Marcelo Neves alerta que
[...] o emprego abusivo
da legislação-álibi leva à descrença no próprio sistema jurídico, transforma
persistentemente a consciência jurídica; disso resulta que o público se sente
enganado, os atores políticos tornam-se cínicos.[4]
Há também
aqueles casos em que a legislação simbólica serve tão somente como ferramenta
para o Estado adiar a solução de conflitos sociais através de compromissos
dilatórios: a promulgação de tais diplomas simbólicos apenas transfere a
resolução de conflitos para um futuro incerto.[5]
Como consequência da legislação simbólica,
enfim, constata-se uma inexistência ou irrelevância social dos atos normativos
promulgados pelo Estado, causando, por vezes, efeitos colaterais mais
substanciais do que a própria atenuação dos problemas que careciam de
resolução. Conforme Neves,
[...] além do sentido negativo da legislação
simbólica (de ineficácia normativa e vigência social), ela também se apresenta
em um sentido positivo: produção de efeitos políticos, e não propriamente
jurídicos.[6]
Diante dessa “administrativização do
direito penal” afastou-se a função mínima de tutela dos bens jurídicos
(princípio da intervenção mínima), tornando-se frequente a criminalização de
meras desobediências, fatos que geram perigo abstrato e descumprimento de
processos regulamentadores.[7]
Na visão de Cleber Masson, a função
simbólica é inerente a todas as leis, inclusive a constitucional, não se
restringindo ao âmbito penal. Ela não produz efeitos externos, apenas na mente
do povo e daqueles que estão à frente do governo e
[...]
manifesta-se, comumente, no direito penal do terror, que se verifica com a
inflação legislativa, criando-se exageradamente figuras penais desnecessárias,
ou então com o aumento desproporcional e injustificado das penas para os casos
pontuais (hipertrofia do Direito Penal).[8]
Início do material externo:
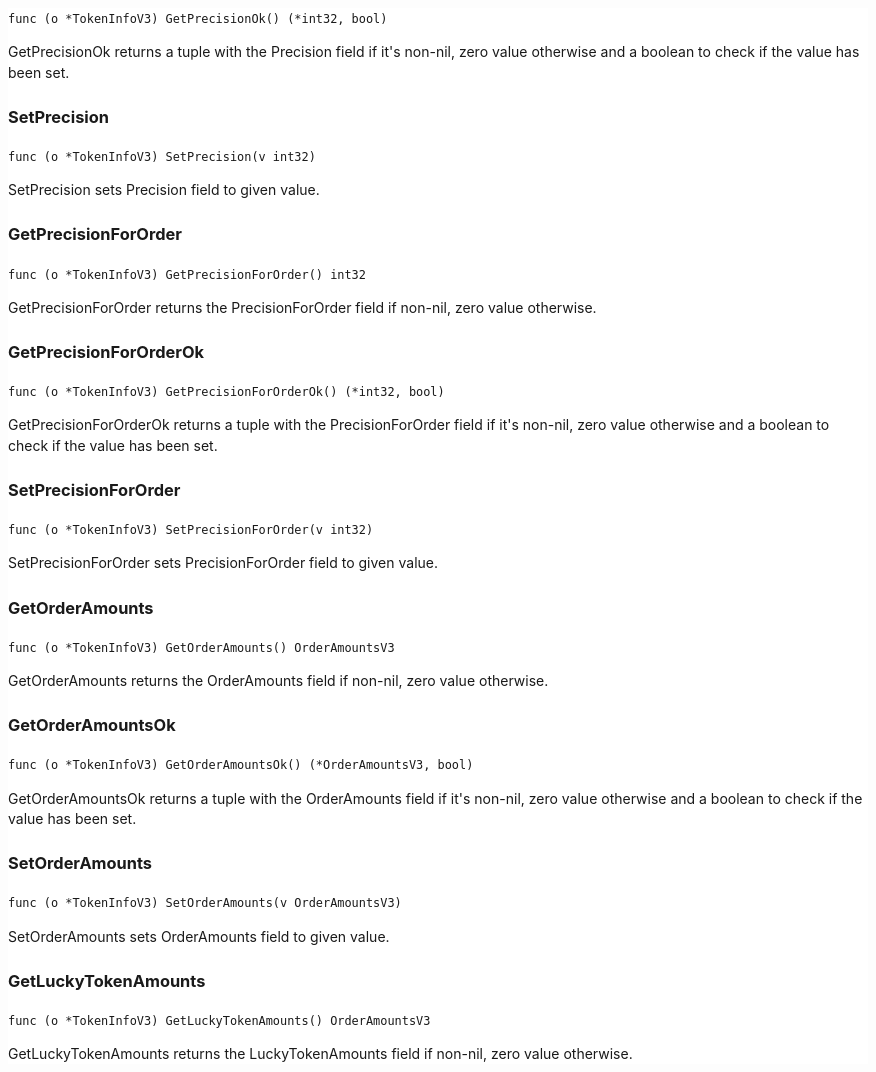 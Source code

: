 `func (o *TokenInfoV3) GetPrecisionOk() (*int32, bool)`

GetPrecisionOk returns a tuple with the Precision field if it's non-nil, zero value otherwise
and a boolean to check if the value has been set.

### SetPrecision

`func (o *TokenInfoV3) SetPrecision(v int32)`

SetPrecision sets Precision field to given value.


### GetPrecisionForOrder

`func (o *TokenInfoV3) GetPrecisionForOrder() int32`

GetPrecisionForOrder returns the PrecisionForOrder field if non-nil, zero value otherwise.

### GetPrecisionForOrderOk

`func (o *TokenInfoV3) GetPrecisionForOrderOk() (*int32, bool)`

GetPrecisionForOrderOk returns a tuple with the PrecisionForOrder field if it's non-nil, zero value otherwise
and a boolean to check if the value has been set.

### SetPrecisionForOrder

`func (o *TokenInfoV3) SetPrecisionForOrder(v int32)`

SetPrecisionForOrder sets PrecisionForOrder field to given value.


### GetOrderAmounts

`func (o *TokenInfoV3) GetOrderAmounts() OrderAmountsV3`

GetOrderAmounts returns the OrderAmounts field if non-nil, zero value otherwise.

### GetOrderAmountsOk

`func (o *TokenInfoV3) GetOrderAmountsOk() (*OrderAmountsV3, bool)`

GetOrderAmountsOk returns a tuple with the OrderAmounts field if it's non-nil, zero value otherwise
and a boolean to check if the value has been set.

### SetOrderAmounts

`func (o *TokenInfoV3) SetOrderAmounts(v OrderAmountsV3)`

SetOrderAmounts sets OrderAmounts field to given value.


### GetLuckyTokenAmounts

`func (o *TokenInfoV3) GetLuckyTokenAmounts() OrderAmountsV3`

GetLuckyTokenAmounts returns the LuckyTokenAmounts field if non-nil, zero value otherwise.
A legislação simbólica tem, em
verdade, do alto de sua retórica, extrapolado limites sociais de contenção do
crime e incidindo em flagrante inocuidade e ineficácia. Leis que não saem do
papel, tampouco são executadas e, quando o são, nada mais fazem do que
superlotar estabelecimentos prisionais e, sobrepondo-se ao “inchaço legal”, trazem
junto o “inchaço” do sistema carcerário.
Por todo o exposto, depreende-se que, apesar do simbolismo contido na
promulgação de novos tipos penais, não há que se negar a possibilidade de um
despertar e uma conscientização dos cidadãos para a relevância do bem jurídico
que se deseja proteger com a nova norma. Entretanto, a simples “criação” de
novos crimes sem um largo estudo social acerca do problema a ser combatido
ocasiona, em regra, a perda da credibilidade no sistema penal, pois além das
constantes violações ao princípio da fragmentariedade, da proporcionalidade e
da exclusiva proteção do bem jurídico, o jurisdicionado não presencia nenhum
resultado prático no seu cotidiano.
Raul Gomes Nunes
[1] NEVES, Marcelo. A constitucionalização
simbólica. São Paulo: WMF Martins Fontes, 2007. p. 23.
[2] Idem, p. 35.
[3] LENZA, Pedro. Direito Constitucional Esquematizado. 15.ed. São Paulo: Saraiva,
2011. p. 76-77.
[4] NEVES, op. cit. p. 40-41.
[5]
LENZA, op. cit. p. 77.
[6] NEVES, op. cit. p. 42.
[7] CALLEGARI, André Luís; MOTTA,
Cristina Reindolff. Estado e política
criminal: a expansão do Direito Penal como forma simbólica de controle
social. In. CALLEGARI, André Luís (org). Política
Criminal, Estado e Democracia. Rio de Janeiro: Lumen Juris, 2007.
p. 2.
[8] MASSON, Cleber
Rogério. Direito Penal esquematizado: Parte
Geral. 5.ed. São Paulo: Método, 2011.